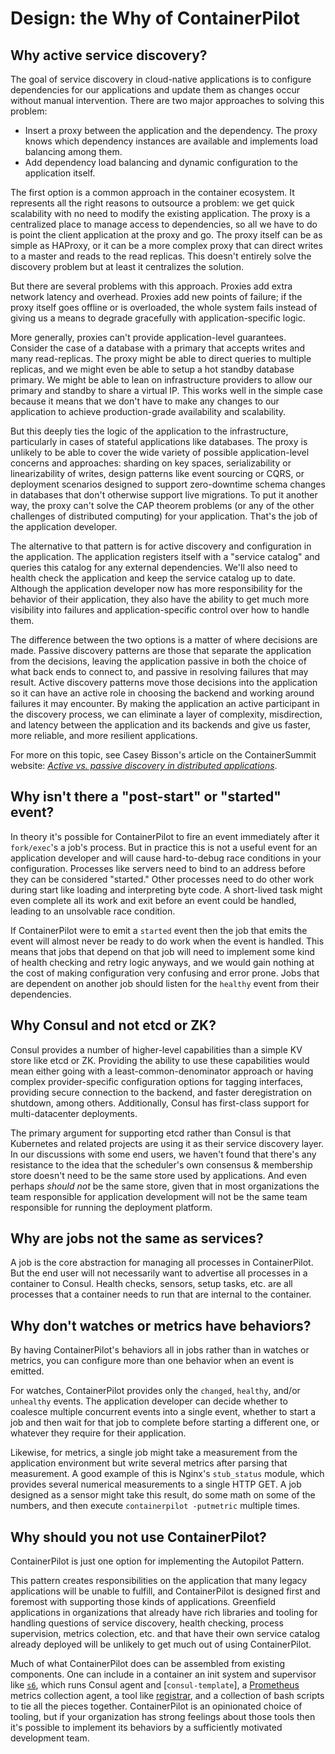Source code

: # Design: the Why of ContainerPilot

## Why active service discovery?

The goal of service discovery in cloud-native applications is to configure dependencies for our applications and update them as changes occur without manual intervention. There are two major approaches to solving this problem:

- Insert a proxy between the application and the dependency. The proxy knows which dependency instances are available and implements load balancing among them.
- Add dependency load balancing and dynamic configuration to the application itself.

The first option is a common approach in the container ecosystem. It represents all the right reasons to outsource a problem: we get quick scalability with no need to modify the existing application. The proxy is a centralized place to manage access to dependencies, so all we have to do is point the client application at the proxy and go. The proxy itself can be as simple as HAProxy, or it can be a more complex proxy that can direct writes to a master and reads to the read replicas. This doesn't entirely solve the discovery problem but at least it centralizes the solution.

But there are several problems with this approach. Proxies add extra network latency and overhead. Proxies add new points of failure; if the proxy itself goes offline or is overloaded, the whole system fails instead of giving us a means to degrade gracefully with application-specific logic.

More generally, proxies can't provide application-level guarantees. Consider the case of a database with a primary that accepts writes and many read-replicas. The proxy might be able to direct queries to multiple replicas, and we might even be able to setup a hot standby database primary. We might be able to lean on infrastructure providers to allow our primary and standby to share a virtual IP. This works well in the simple case because it means that we don't have to make any changes to our application to achieve production-grade availability and scalability.

But this deeply ties the logic of the application to the infrastructure, particularly in cases of stateful applications like databases. The proxy is unlikely to be able to cover the wide variety of possible application-level concerns and approaches: sharding on key spaces, serializability or linearizability of writes, design patterns like event sourcing or CQRS, or deployment scenarios designed to support zero-downtime schema changes in databases that don't otherwise support live migrations. To put it another way, the proxy can't solve the CAP theorem problems (or any of the other challenges of distributed computing) for your application. That's the job of the application developer.

The alternative to that pattern is for active discovery and configuration in the application. The application registers itself with a "service catalog" and queries this catalog for any external dependencies. We'll also need to health check the application and keep the service catalog up to date. Although the application developer now has more responsibility for the behavior of their application, they also have the ability to get much more visibility into failures and application-specific control over how to handle them.

The difference between the two options is a matter of where decisions are made. Passive discovery patterns are those that separate the application from the decisions, leaving the application passive in both the choice of what back ends to connect to, and passive in resolving failures that may result. Active discovery patterns move those decisions into the application so it can have an active role in choosing the backend and working around failures it may encounter. By making the application an active participant in the discovery process, we can eliminate a layer of complexity, misdirection, and latency between the application and its backends and give us faster, more reliable, and more resilient applications.

For more on this topic, see Casey Bisson's article on the ContainerSummit website: [_Active vs. passive discovery in distributed applications_](https://containersummit.io/articles/active-vs-passive-discovery).


## Why isn't there a "post-start" or "started" event?

In theory it's possible for ContainerPilot to fire an event immediately after it `fork/exec`'s a job's process. But in practice this is not a useful event for an application developer and will cause hard-to-debug race conditions in your configuration. Processes like servers need to bind to an address before they can be considered "started." Other processes need to do other work during start like loading and interpreting byte code. A short-lived task might even complete all its work and exit before an event could be handled, leading to an unsolvable race condition.

If ContainerPilot were to emit a `started` event then the job that emits the event will almost never be ready to do work when the event is handled. This means that jobs that depend on that job will need to implement some kind of health checking and retry logic anyways, and we would gain nothing at the cost of making configuration very confusing and error prone. Jobs that are dependent on another job should listen for the `healthy` event from their dependencies.


## Why Consul and not etcd or ZK?

Consul provides a number of higher-level capabilities than a simple KV store like etcd or ZK. Providing the ability to use these capabilities would mean either going with a least-common-denominator approach or having complex provider-specific configuration options for tagging interfaces, providing secure connection to the backend, and faster deregistration on shutdown, among others. Additionally, Consul has first-class support for multi-datacenter deployments.

The primary argument for supporting etcd rather than Consul is that Kubernetes and related projects are using it as their service discovery layer. In our discussions with some end users, we haven't found that there's any resistance to the idea that the scheduler's own consensus & membership store doesn't need to be the same store used by applications. And even perhaps _should not_ be the same store, given that in most organizations the team responsible for application development will not be the same team responsible for running the deployment platform.


## Why are jobs not the same as services?

A job is the core abstraction for managing all processes in ContainerPilot. But the end user will not necessarily want to advertise all processes in a container to Consul. Health checks, sensors, setup tasks, etc. are all processes that a container needs to run that are internal to the container.


## Why don't watches or metrics have behaviors?

By having ContainerPilot's behaviors all in jobs rather than in watches or metrics, you can configure more than one behavior when an event is emitted.

For watches, ContainerPilot provides only the `changed`, `healthy`, and/or `unhealthy` events. The application developer can decide whether to coalesce multiple concurrent events into a single event, whether to start a job and then wait for that job to complete before starting a different one, or whatever they require for their application.

Likewise, for metrics, a single job might take a measurement from the application environment but write several metrics after parsing that measurement. A good example of this is Nginx's `stub_status` module, which provides several numerical measurements to a single HTTP GET. A job designed as a sensor might take this result, do some math on some of the numbers, and then execute `containerpilot -putmetric` multiple times.


## Why should you not use ContainerPilot?

ContainerPilot is just one option for implementing the Autopilot Pattern.

This pattern creates responsibilities on the application that many legacy applications will be unable to fulfill, and ContainerPilot is designed first and foremost with supporting those kinds of applications. Greenfield applications in organizations that already have rich libraries and tooling for handling questions of service discovery, health checking, process supervision, metrics colection, etc. and that have their own service catalog already deployed will be unlikely to get much out of using ContainerPilot.

Much of what ContainerPilot does can be assembled from existing components. One can include in a container an init system and supervisor like [`s6`](http://skarnet.org/software/s6/), which runs Consul agent and [`consul-template`], a [Prometheus](https://prometheus.io/) metrics collection agent, a tool like [registrar](https://gliderlabs.com/registrator/latest/), and a collection of bash scripts to tie all the pieces together. ContainerPilot is an opinionated choice of tooling, but if your organization has strong feelings about those tools then it's possible to implement its behaviors by a sufficiently motivated development team.
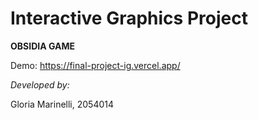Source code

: # Interactive Graphics Project

**OBSIDIA GAME**

Demo: https://final-project-ig.vercel.app/

*Developed by:*

Gloria Marinelli, 2054014
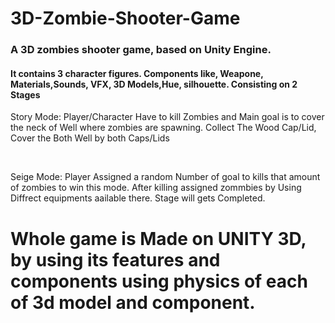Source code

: # 3D-Zombie-Shooter-Game
<h3>A 3D zombies shooter game, based on Unity Engine.</h3>
<h4> It contains 3 character figures. Components like, Weapone, Materials,Sounds, VFX, 3D Models,Hue, silhouette. Consisting on 2 Stages</h4>
<p>Story Mode: Player/Character Have to kill Zombies and Main goal is to cover the neck of Well where zombies are spawning.
Collect The Wood Cap/Lid, Cover the Both Well by both Caps/Lids</p>
<br>
<p>Seige Mode: Player Assigned a random Number of goal to kills that amount of zombies to win this mode. After killing assigned zommbies by Using Diffrect equipments aailable there. Stage will gets Completed.</p>


# Whole game is Made on UNITY 3D, by using its features and components using physics of each of 3d model and component.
........
YOUR ASSIGNMENT
The lines to copy are those above that contain "both".

YOUR SOLUTION
The difference between the two options is a matter of where decisions are made. Passive discovery patterns are those that separate the application from the decisions, leaving the application passive in both the choice of what back ends to connect to, and passive in resolving failures that may result. Active discovery patterns move those decisions into the application so it can have an active role in choosing the backend and working around failures it may encounter. By making the application an active participant in the discovery process, we can eliminate a layer of complexity, misdirection, and latency between the application and its backends and give us faster, more reliable, and more resilient applications.
Collect The Wood Cap/Lid, Cover the Both Well by both Caps/Lids</p>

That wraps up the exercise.